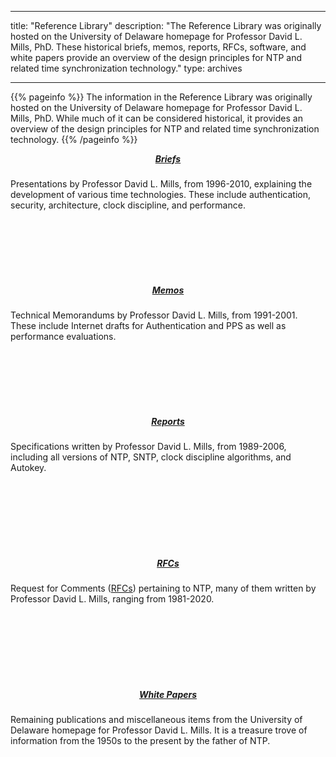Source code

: 
---
title: "Reference Library"
description: "The Reference Library was originally hosted on the University of Delaware homepage for Professor David L. Mills, PhD. These historical briefs, memos, reports, RFCs, software, and white papers provide an overview of the design principles for NTP and related time synchronization technology."
type: archives

---

{{% pageinfo %}}
The information in the Reference Library was originally hosted on the University of Delaware homepage for Professor David L. Mills, PhD. While much of it can be considered historical, it provides an overview of the design principles for NTP and related time synchronization technology.
{{% /pageinfo %}}
<br>

<div>
  <div class="container">
    <div class="row row-cols-1 row-cols-sm-3 row-cols-md-3 g-3">
      <div class="col">
        <div class="card mh-100" style="height: 200px;">
          <div class="card-body">
		    <h5 class="card-text" style="text-align: center; margin-top: 10px;"><a href="/reflib/brief/">Briefs</a></h5>
            <p>Presentations by Professor David L. Mills, from 1996-2010, explaining the development of various time technologies. These include authentication, security, architecture, clock discipline, and performance.</p>		
              <div class="d-flex justify-content-between align-items-center">
            </div>
          </div>
        </div>
      </div>
      <div class="col">
        <div class="card mh-100" style="height: 200px;">
          <div class="card-body">
		    <h5 class="card-text" style="text-align: center; margin-top: 10px;"><a href="/reflib/memos/">Memos</a></h5>
            <p>Technical Memorandums by Professor David L. Mills, from 1991-2001. These include Internet drafts for Authentication and PPS as well as performance evaluations.</p>
              <div class="d-flex justify-content-between align-items-center">
            </div>
          </div>
        </div>
      </div>
      <div class="col">
	    <div class="card mh-100" style="height: 200px;">
          <div class="card-body">
		    <h5 class="card-text" style="text-align: center; margin-top: 10px;"><a href="/reflib/reports/">Reports</a></h5>
            <p>Specifications written by Professor David L. Mills, from 1989-2006, including all versions of NTP, SNTP, clock discipline algorithms, and Autokey.</p>			
              <div class="d-flex justify-content-between align-items-center">
			</div>
          </div>
        </div>
      </div>
	</div>
  </div>
</div>
<br> 
<div>
  <div class="container">
    <div class="row row-cols-1 row-cols-sm-3 row-cols-md-3 g-3">
      <div class="col">
        <div class="card mh-100" style="height: 200px;">
          <div class="card-body">
		    <h5 class="card-text" style="text-align: center; margin-top: 10px;"><a href="/reflib/rfc/">RFCs</a></h5>
            <p>Request for Comments (<a href="https://en.wikipedia.org/wiki/Request_for_Comments">RFCs</a>) pertaining to NTP, many of them written by Professor David L. Mills, ranging from 1981-2020.</p>			
              <div class="d-flex justify-content-between align-items-center">
            </div>
          </div>
        </div>
      </div>
      <div class="col">
	    <div class="card mh-100" style="height: 200px;">
          <div class="card-body">
		    <h5 class="card-text" style="text-align: center; margin-top: 10px;"><a href="/reflib/papers/">White Papers</a></h5>
            <p>Remaining publications and miscellaneous items from the University of Delaware homepage for Professor David L. Mills. It is a treasure trove of information from the 1950s to the present by the father of NTP.</p>			
              <div class="d-flex justify-content-between align-items-center">
			</div>
          </div>
        </div>
      </div>
	</div>
  </div>
</div>
<br>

════

Leaving the images out, return every record exactly.

### [Task solution]
Source code

: 
---
title: "Reference Library"
description: "The Reference Library was originally hosted on the University of Delaware homepage for Professor David L. Mills, PhD. These historical briefs, memos, reports, RFCs, software, and white papers provide an overview of the design principles for NTP and related time synchronization technology."
type: archives

---

{{% pageinfo %}}
The information in the Reference Library was originally hosted on the University of Delaware homepage for Professor David L. Mills, PhD. While much of it can be considered historical, it provides an overview of the design principles for NTP and related time synchronization technology.
{{% /pageinfo %}}
<br>

<div>
  <div class="container">
    <div class="row row-cols-1 row-cols-sm-3 row-cols-md-3 g-3">
      <div class="col">
        <div class="card mh-100" style="height: 200px;">
          <div class="card-body">
		    <h5 class="card-text" style="text-align: center; margin-top: 10px;"><a href="/reflib/brief/">Briefs</a></h5>
            <p>Presentations by Professor David L. Mills, from 1996-2010, explaining the development of various time technologies. These include authentication, security, architecture, clock discipline, and performance.</p>		
              <div class="d-flex justify-content-between align-items-center">
            </div>
          </div>
        </div>
      </div>
      <div class="col">
        <div class="card mh-100" style="height: 200px;">
          <div class="card-body">
		    <h5 class="card-text" style="text-align: center; margin-top: 10px;"><a href="/reflib/memos/">Memos</a></h5>
            <p>Technical Memorandums by Professor David L. Mills, from 1991-2001. These include Internet drafts for Authentication and PPS as well as performance evaluations.</p>
              <div class="d-flex justify-content-between align-items-center">
            </div>
          </div>
        </div>
      </div>
      <div class="col">
	    <div class="card mh-100" style="height: 200px;">
          <div class="card-body">
		    <h5 class="card-text" style="text-align: center; margin-top: 10px;"><a href="/reflib/reports/">Reports</a></h5>
            <p>Specifications written by Professor David L. Mills, from 1989-2006, including all versions of NTP, SNTP, clock discipline algorithms, and Autokey.</p>			
              <div class="d-flex justify-content-between align-items-center">
			</div>
          </div>
        </div>
      </div>
	</div>
  </div>
</div>
<br> 
<div>
  <div class="container">
    <div class="row row-cols-1 row-cols-sm-3 row-cols-md-3 g-3">
      <div class="col">
        <div class="card mh-100" style="height: 200px;">
          <div class="card-body">
		    <h5 class="card-text" style="text-align: center; margin-top: 10px;"><a href="/reflib/rfc/">RFCs</a></h5>
            <p>Request for Comments (<a href="https://en.wikipedia.org/wiki/Request_for_Comments">RFCs</a>) pertaining to NTP, many of them written by Professor David L. Mills, ranging from 1981-2020.</p>			
              <div class="d-flex justify-content-between align-items-center">
            </div>
          </div>
        </div>
      </div>
      <div class="col">
	    <div class="card mh-100" style="height: 200px;">
          <div class="card-body">
		    <h5 class="card-text" style="text-align: center; margin-top: 10px;"><a href="/reflib/papers/">White Papers</a></h5>
            <p>Remaining publications and miscellaneous items from the University of Delaware homepage for Professor David L. Mills. It is a treasure trove of information from the 1950s to the present by the father of NTP.</p>			
              <div class="d-flex justify-content-between align-items-center">
			</div>
          </div>
        </div>
      </div>
	</div>
  </div>
</div>
<br>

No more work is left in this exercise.